→ Information:
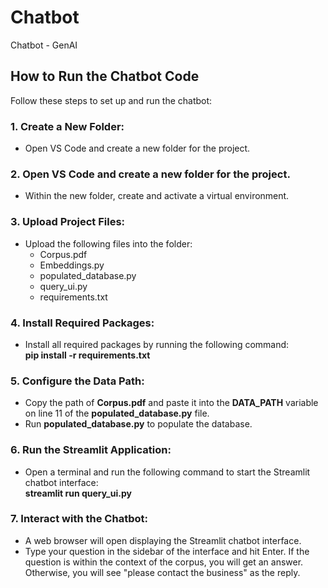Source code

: # Chatbot
Chatbot - GenAI
## How to Run the Chatbot Code  
Follow these steps to set up and run the chatbot:  

### 1. Create a New Folder:  
 * Open VS Code and create a new folder for the project.

### 2. Open VS Code and create a new folder for the project.  
 * Within the new folder, create and activate a virtual environment.

### 3. Upload Project Files:

  * Upload the following files into the folder:
    * Corpus.pdf
    * Embeddings.py
    * populated_database.py
    * query_ui.py
    * requirements.txt

### 4. Install Required Packages:
 * Install all required packages by running the following command:<br>
   **pip install -r requirements.txt**
   
### 5. Configure the Data Path:
 * Copy the path of **Corpus.pdf** and paste it into the **DATA_PATH** variable on line 11 of      the **populated_database.py** file.
 * Run **populated_database.py** to populate the database.

### 6. Run the Streamlit Application:
 * Open a terminal and run the following command to start the Streamlit chatbot interface:<br>
   **streamlit run query_ui.py**

### 7. Interact with the Chatbot:
 * A web browser will open displaying the Streamlit chatbot interface.
 * Type your question in the sidebar of the interface and hit Enter. If the question is within     the context of the corpus, you will get an answer. Otherwise, you will see "please contact      the business" as the reply.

→ Brief:
Look through the entries, and return every line that the word "into" appears in.

→ Exercise response:
  * Upload the following files into the folder:
 * Copy the path of **Corpus.pdf** and paste it into the **DATA_PATH** variable on line 11 of      the **populated_database.py** file.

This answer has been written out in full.